*** Opening of Material for this task ***

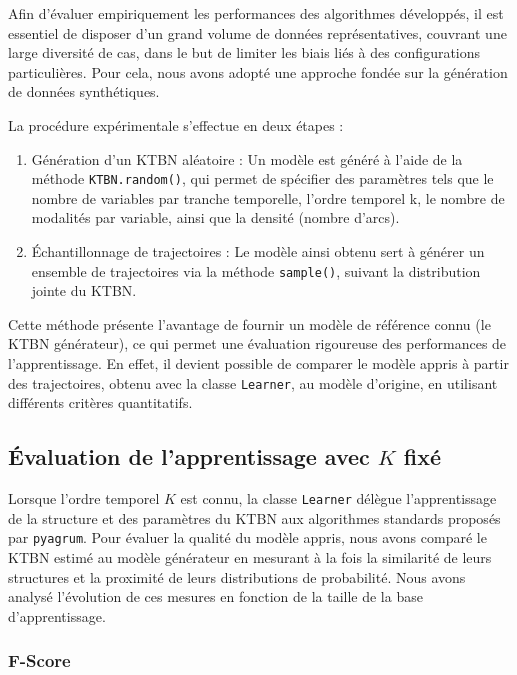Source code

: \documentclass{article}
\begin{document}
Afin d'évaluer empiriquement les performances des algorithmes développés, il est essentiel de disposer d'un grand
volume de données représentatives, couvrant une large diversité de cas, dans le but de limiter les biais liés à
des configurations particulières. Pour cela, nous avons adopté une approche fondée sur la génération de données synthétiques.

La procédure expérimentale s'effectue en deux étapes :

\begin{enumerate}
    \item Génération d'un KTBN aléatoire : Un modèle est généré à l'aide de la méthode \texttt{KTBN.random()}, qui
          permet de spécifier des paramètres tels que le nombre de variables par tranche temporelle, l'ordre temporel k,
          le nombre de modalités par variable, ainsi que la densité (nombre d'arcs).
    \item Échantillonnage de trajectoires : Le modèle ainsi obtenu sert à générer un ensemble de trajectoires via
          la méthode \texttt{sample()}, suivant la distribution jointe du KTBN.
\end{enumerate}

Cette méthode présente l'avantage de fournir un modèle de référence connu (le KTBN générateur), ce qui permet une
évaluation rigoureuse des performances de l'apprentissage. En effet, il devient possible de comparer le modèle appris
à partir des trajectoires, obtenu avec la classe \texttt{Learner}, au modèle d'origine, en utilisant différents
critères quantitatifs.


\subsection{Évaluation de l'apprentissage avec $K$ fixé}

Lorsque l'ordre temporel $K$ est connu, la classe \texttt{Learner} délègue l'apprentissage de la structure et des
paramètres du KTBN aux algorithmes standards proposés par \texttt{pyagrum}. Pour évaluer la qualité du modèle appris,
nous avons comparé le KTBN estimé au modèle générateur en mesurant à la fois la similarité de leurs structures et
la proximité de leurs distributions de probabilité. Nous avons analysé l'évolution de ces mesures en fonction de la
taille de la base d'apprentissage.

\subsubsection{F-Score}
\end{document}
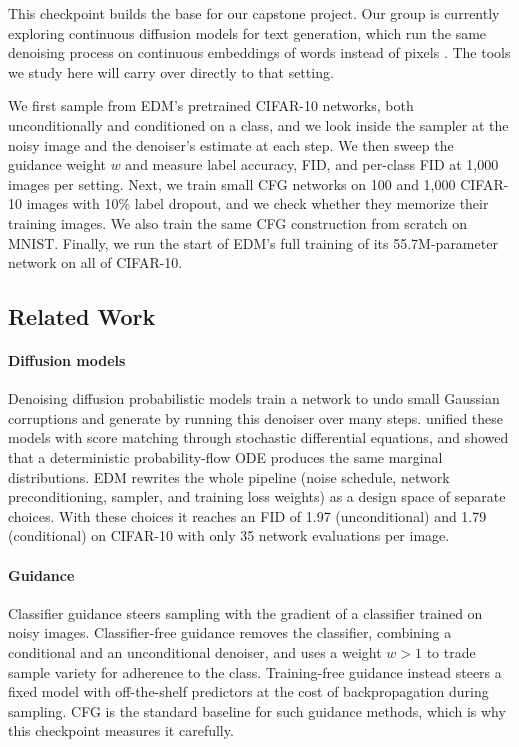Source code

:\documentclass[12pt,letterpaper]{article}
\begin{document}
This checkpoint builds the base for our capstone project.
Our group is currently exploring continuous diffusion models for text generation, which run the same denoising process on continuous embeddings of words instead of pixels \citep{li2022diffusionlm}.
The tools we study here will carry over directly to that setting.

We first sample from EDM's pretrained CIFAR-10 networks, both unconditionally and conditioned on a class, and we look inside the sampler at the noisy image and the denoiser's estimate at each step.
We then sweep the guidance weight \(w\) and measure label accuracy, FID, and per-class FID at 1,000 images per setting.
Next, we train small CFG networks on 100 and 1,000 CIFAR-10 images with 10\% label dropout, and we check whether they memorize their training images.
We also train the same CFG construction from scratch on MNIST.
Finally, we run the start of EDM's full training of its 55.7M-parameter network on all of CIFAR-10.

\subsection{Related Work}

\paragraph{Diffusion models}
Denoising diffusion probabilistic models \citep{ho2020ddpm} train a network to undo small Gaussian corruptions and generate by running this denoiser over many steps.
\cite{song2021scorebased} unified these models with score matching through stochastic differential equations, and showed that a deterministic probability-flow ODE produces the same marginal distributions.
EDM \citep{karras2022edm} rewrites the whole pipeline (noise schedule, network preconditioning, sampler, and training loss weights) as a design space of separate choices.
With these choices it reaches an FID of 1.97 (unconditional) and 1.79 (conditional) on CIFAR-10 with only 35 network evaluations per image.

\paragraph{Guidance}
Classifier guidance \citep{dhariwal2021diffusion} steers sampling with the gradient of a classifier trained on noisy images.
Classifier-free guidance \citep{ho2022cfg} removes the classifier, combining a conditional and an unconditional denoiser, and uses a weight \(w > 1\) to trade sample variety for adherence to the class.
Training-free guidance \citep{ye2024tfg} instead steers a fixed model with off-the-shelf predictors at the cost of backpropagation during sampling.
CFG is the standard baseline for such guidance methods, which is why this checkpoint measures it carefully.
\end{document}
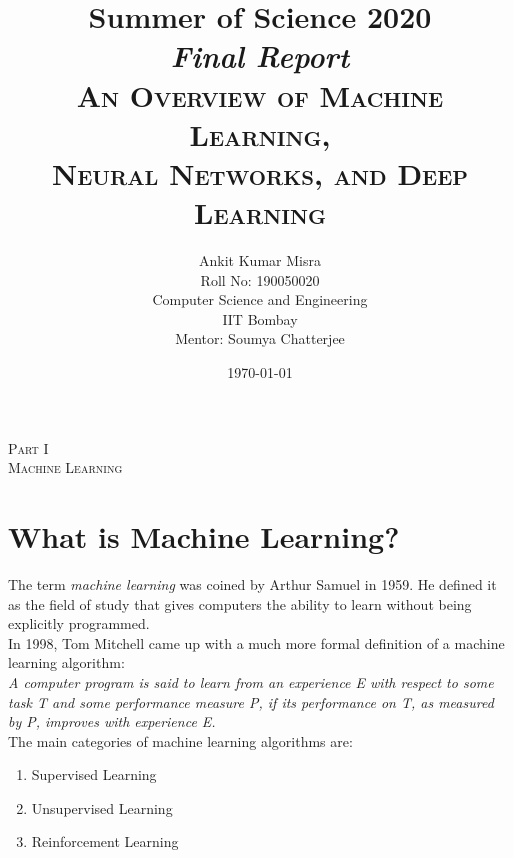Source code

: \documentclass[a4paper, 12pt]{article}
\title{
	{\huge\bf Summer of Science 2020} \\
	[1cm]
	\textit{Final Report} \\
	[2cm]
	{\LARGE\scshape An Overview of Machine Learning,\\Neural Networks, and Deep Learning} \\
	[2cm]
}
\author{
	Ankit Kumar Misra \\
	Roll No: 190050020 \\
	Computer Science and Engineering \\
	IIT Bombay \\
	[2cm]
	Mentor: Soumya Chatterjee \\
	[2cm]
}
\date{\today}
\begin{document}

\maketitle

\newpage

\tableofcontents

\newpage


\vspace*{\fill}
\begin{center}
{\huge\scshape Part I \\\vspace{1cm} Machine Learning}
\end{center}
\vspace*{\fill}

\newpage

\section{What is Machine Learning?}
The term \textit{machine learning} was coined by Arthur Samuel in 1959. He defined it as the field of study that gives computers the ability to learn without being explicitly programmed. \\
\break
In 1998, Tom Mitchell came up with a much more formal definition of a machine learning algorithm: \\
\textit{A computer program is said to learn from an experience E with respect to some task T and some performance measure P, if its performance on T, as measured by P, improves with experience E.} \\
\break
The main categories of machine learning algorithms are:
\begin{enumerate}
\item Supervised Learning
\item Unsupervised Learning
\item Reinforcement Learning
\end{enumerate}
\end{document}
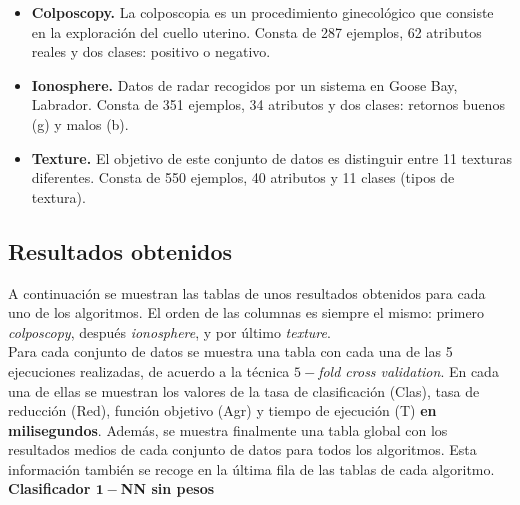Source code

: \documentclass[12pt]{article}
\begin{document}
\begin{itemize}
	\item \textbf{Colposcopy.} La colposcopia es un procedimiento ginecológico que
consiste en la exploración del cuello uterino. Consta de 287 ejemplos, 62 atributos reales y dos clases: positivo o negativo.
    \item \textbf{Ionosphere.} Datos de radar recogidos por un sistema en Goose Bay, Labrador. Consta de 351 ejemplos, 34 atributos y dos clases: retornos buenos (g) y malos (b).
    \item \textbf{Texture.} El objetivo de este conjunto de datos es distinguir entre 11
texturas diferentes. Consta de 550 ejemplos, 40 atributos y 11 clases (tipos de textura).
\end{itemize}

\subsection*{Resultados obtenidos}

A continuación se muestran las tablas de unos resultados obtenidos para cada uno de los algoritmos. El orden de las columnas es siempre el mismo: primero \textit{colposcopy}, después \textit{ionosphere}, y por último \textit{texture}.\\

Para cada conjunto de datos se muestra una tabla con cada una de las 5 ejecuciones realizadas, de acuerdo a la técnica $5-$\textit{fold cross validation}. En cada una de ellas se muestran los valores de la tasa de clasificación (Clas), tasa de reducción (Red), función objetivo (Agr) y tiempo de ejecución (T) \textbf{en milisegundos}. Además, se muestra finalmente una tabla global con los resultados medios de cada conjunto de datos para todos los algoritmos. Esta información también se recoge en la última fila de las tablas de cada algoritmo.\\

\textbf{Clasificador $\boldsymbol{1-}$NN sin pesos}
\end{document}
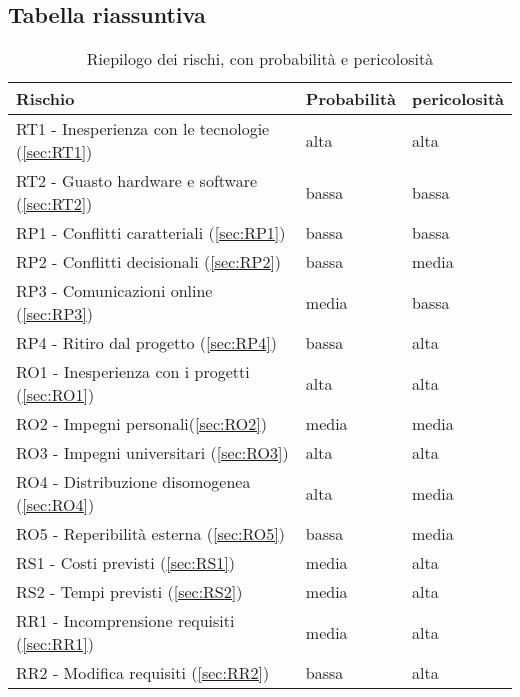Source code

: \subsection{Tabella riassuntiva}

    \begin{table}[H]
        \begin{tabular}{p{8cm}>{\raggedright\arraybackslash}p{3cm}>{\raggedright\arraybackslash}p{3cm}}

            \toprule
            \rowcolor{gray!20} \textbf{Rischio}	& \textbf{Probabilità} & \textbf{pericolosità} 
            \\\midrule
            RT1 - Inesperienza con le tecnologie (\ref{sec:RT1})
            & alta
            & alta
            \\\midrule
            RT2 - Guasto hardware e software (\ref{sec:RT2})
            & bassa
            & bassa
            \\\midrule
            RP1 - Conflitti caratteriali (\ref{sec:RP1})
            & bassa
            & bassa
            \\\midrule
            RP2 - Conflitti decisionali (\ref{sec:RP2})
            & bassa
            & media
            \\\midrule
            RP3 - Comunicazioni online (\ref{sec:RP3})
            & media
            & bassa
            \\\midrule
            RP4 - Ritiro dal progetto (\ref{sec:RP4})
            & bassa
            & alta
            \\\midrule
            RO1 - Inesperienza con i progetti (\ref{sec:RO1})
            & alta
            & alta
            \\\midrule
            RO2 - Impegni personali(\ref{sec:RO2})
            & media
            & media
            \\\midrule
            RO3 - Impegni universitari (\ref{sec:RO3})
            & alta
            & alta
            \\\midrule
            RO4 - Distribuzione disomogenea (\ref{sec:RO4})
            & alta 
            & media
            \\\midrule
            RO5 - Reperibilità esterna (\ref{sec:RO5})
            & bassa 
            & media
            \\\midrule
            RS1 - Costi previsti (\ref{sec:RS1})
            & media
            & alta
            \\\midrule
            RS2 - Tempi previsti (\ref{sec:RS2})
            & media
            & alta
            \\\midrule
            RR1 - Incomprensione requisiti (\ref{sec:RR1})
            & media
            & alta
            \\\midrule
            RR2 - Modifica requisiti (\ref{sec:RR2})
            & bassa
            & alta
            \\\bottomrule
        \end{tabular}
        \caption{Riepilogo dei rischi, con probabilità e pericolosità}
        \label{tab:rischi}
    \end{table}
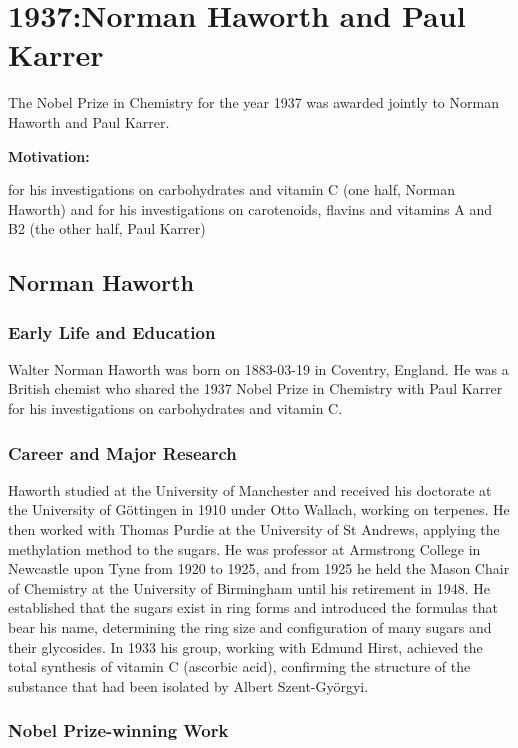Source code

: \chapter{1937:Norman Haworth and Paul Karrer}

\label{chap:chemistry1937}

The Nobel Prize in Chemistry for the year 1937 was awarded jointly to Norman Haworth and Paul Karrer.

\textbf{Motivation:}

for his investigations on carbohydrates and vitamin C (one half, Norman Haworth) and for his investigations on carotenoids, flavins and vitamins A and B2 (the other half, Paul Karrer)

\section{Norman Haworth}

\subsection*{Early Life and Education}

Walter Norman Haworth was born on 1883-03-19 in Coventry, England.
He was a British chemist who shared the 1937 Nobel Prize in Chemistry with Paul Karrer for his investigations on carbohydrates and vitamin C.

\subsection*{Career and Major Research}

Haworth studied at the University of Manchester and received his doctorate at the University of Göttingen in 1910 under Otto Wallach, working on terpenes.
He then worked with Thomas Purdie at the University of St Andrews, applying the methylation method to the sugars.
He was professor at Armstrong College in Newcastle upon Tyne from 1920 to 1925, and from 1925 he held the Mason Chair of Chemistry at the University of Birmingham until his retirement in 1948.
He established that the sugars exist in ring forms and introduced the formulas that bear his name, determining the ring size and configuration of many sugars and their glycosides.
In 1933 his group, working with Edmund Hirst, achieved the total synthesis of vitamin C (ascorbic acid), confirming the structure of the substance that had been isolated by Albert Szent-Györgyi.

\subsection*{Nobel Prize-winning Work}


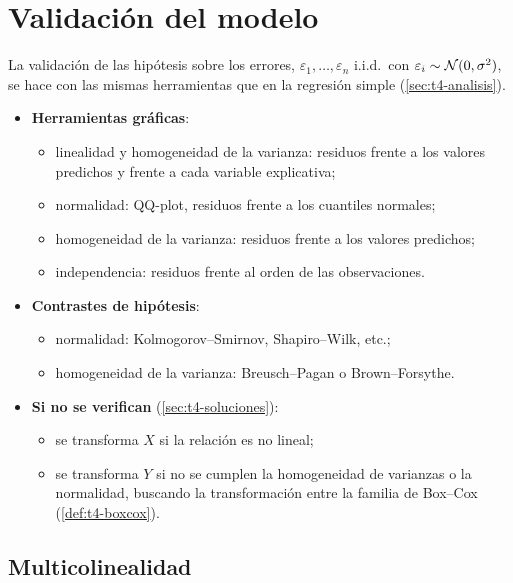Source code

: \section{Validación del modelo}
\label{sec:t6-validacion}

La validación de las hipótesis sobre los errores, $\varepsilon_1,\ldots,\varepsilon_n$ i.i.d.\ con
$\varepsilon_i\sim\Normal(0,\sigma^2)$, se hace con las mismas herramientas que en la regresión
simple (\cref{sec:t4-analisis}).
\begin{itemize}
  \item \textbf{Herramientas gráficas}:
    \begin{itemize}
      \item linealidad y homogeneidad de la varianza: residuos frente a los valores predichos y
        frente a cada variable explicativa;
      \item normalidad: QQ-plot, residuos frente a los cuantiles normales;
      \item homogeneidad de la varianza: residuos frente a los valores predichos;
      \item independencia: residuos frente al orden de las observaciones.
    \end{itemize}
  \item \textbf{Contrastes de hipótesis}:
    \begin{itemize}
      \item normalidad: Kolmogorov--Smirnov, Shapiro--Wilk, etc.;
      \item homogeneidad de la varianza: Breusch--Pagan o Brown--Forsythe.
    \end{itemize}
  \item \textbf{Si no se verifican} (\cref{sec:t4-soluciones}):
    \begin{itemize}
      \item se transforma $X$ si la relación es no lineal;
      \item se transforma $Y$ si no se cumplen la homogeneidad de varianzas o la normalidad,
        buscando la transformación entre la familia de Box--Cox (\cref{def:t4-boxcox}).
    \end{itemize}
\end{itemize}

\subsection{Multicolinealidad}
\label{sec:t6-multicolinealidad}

*** Close of Material for this task ***

* Directions for this task
Reply with nothing but a number. State how many lines in the records hold the word "obtenidos".

* Answer for the task
2